Pictographic Characters for Writing
Archaeological researches show that by 1200, Shang was writing in pictograms that were slightly identical to the characters which are used in Chinese writing today. Scholars have observed that certain characters like the word for father, 父 fù, is identical to the characters that the Shang wrote. New characters are comprised of small pictograms.
A High Esteem for Writing, Literature and Historical Records
It has been observed that the Shang people have heavily commented on writing for record-keeping. Their inscriptions have been seen on hundreds and thousands of oracle bones and on their living figure metal formations. The writing was perhaps a significant feature of their routine life, but a majority of their writings have been lost since they had written them on things such as parchments that have deteriorated. This highlights that education and writing were a vital portion of ancient culture and were of great value in all the imperial eras starting from the Qin conquest in 221 BC till the year 1912.
The Style of Arts and Crafts
The Shang produced heavy, large, and geometrically complex bronze objects in characteristic styles that the Zhou clan who were subjects of the Shang Dynasty in the very beginning, continued after conquering the empire. Their bronze work style was found to be totally dissimilar from the bronzes of the concurrent Sanxingdui civilization in Sichuan. This indicates that the ancient people of the Zhou and Shang dynasties maintained a different artistic culture and refused to adopt the Sanxingdui style.
A Liking for Jade
Contrary to other cultures that prized bronze over other metals, the Shang people, as well as people of the Zhou era, preferred objects made of jade. Archeologists digging the ancient ruins of Chinese sites have discovered a huge quantity of jade ornaments, artwork, and other objects that had been designed for ritual ceremonies and decorations. The people of the Shang dynasty even used jade to make body armor. Later, this jade was used to encase the bodies of royal emperors that are preserved to this day.
The Tea Drink
One of the beverages that the people of the Shang dynasty were particularly fond of was tea. This became evident when archeologists discovered tea in the 2nd century Han emperor’s tomb. However, ancient records say that tea was considered a medicinal drink during the Zhou era. Moreover, it was thought that tea was first cultivated in Yunnan during the Shang period. Thereafter, the tradition of drinking tea spread to other Zhou era states and neighboring countries.

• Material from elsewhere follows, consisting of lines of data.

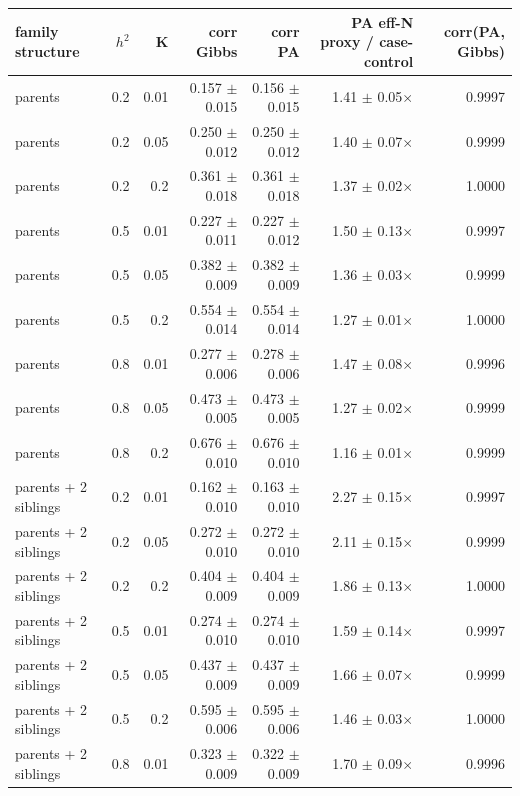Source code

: \begin{tabular}{lrrrrrr}
\toprule
family structure & $h^2$ & K & corr Gibbs & corr PA & PA eff-N proxy / case-control & corr(PA, Gibbs) \\
\midrule
parents & 0.2 & 0.01 & 0.157 $\pm$ 0.015 & 0.156 $\pm$ 0.015 & 1.41 $\pm$ 0.05$\times$ & 0.9997 \\
parents & 0.2 & 0.05 & 0.250 $\pm$ 0.012 & 0.250 $\pm$ 0.012 & 1.40 $\pm$ 0.07$\times$ & 0.9999 \\
parents & 0.2 & 0.2 & 0.361 $\pm$ 0.018 & 0.361 $\pm$ 0.018 & 1.37 $\pm$ 0.02$\times$ & 1.0000 \\
parents & 0.5 & 0.01 & 0.227 $\pm$ 0.011 & 0.227 $\pm$ 0.012 & 1.50 $\pm$ 0.13$\times$ & 0.9997 \\
parents & 0.5 & 0.05 & 0.382 $\pm$ 0.009 & 0.382 $\pm$ 0.009 & 1.36 $\pm$ 0.03$\times$ & 0.9999 \\
parents & 0.5 & 0.2 & 0.554 $\pm$ 0.014 & 0.554 $\pm$ 0.014 & 1.27 $\pm$ 0.01$\times$ & 1.0000 \\
parents & 0.8 & 0.01 & 0.277 $\pm$ 0.006 & 0.278 $\pm$ 0.006 & 1.47 $\pm$ 0.08$\times$ & 0.9996 \\
parents & 0.8 & 0.05 & 0.473 $\pm$ 0.005 & 0.473 $\pm$ 0.005 & 1.27 $\pm$ 0.02$\times$ & 0.9999 \\
parents & 0.8 & 0.2 & 0.676 $\pm$ 0.010 & 0.676 $\pm$ 0.010 & 1.16 $\pm$ 0.01$\times$ & 0.9999 \\
parents + 2 siblings & 0.2 & 0.01 & 0.162 $\pm$ 0.010 & 0.163 $\pm$ 0.010 & 2.27 $\pm$ 0.15$\times$ & 0.9997 \\
parents + 2 siblings & 0.2 & 0.05 & 0.272 $\pm$ 0.010 & 0.272 $\pm$ 0.010 & 2.11 $\pm$ 0.15$\times$ & 0.9999 \\
parents + 2 siblings & 0.2 & 0.2 & 0.404 $\pm$ 0.009 & 0.404 $\pm$ 0.009 & 1.86 $\pm$ 0.13$\times$ & 1.0000 \\
parents + 2 siblings & 0.5 & 0.01 & 0.274 $\pm$ 0.010 & 0.274 $\pm$ 0.010 & 1.59 $\pm$ 0.14$\times$ & 0.9997 \\
parents + 2 siblings & 0.5 & 0.05 & 0.437 $\pm$ 0.009 & 0.437 $\pm$ 0.009 & 1.66 $\pm$ 0.07$\times$ & 0.9999 \\
parents + 2 siblings & 0.5 & 0.2 & 0.595 $\pm$ 0.006 & 0.595 $\pm$ 0.006 & 1.46 $\pm$ 0.03$\times$ & 1.0000 \\
parents + 2 siblings & 0.8 & 0.01 & 0.323 $\pm$ 0.009 & 0.322 $\pm$ 0.009 & 1.70 $\pm$ 0.09$\times$ & 0.9996 \\

\end{tabular}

One other thing that has its roots in the ancient Chinese culture is silk. Chinese people have been credited with the invention of silk fabric. In fact, the earliest records of the invention of silk date back to 37 Century BC in Henan. Eventually, the manufacturing of silk cloth was quite advanced during the Shang era. This is the reason why silk weaving is still prevalent in modern-day China and mainland Chinese produce more than half of the world’s silk.

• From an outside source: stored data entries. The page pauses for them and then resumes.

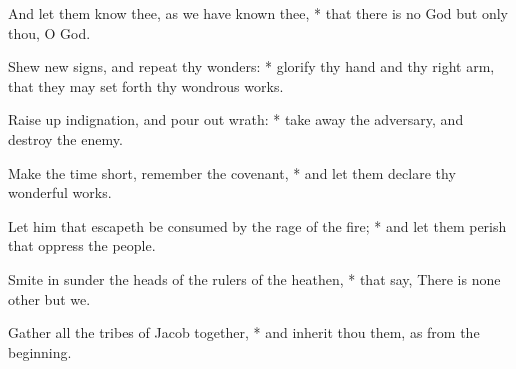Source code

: \begin{multicols}{2}
And let them know thee, as we have known thee, * that there is no God but only thou, O God.\par
Shew new signs, and repeat thy wonders: * glorify thy hand and thy right arm, that they may set forth thy wondrous works.\par
Raise up indignation, and pour out wrath: * take away the adversary, and destroy the enemy.\par
Make the time short, remember the covenant, * and let them declare thy wonderful works.\par
Let him that escapeth be consumed by the rage of the fire; * and let them perish that oppress the people.\par
Smite in sunder the heads of the rulers of the heathen, * that say, There is none other but we.\par
Gather all the tribes of Jacob together, * and inherit thou them, as from the beginning.
\end{multicols}
\clearpage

Ancient religion and Daoism
The people of the Shang dynasty worshipped their own ancestors in addition to famous persons who had passed away. They believed that the dead souls could harm, as well as heal, people and this belief in ancestral worship are still present to this day.
The Last Word
The traits of the ancient Chinese culture explained above are just a tiny glimpse into the vast world of Chinese history. The modern-day Chinese culture still holds some features of the ancient past, fragments of which can still be observed during Chinese festivals such as Chinese New Year when people take a great part in attending to clan burial places and temples as well as engaging in rituals and customs of the past. Nevertheless, tourists and travelers visiting China are sure to get enticed by the features of the ancient past that can still be seen in Chinese art, architecture, and museums.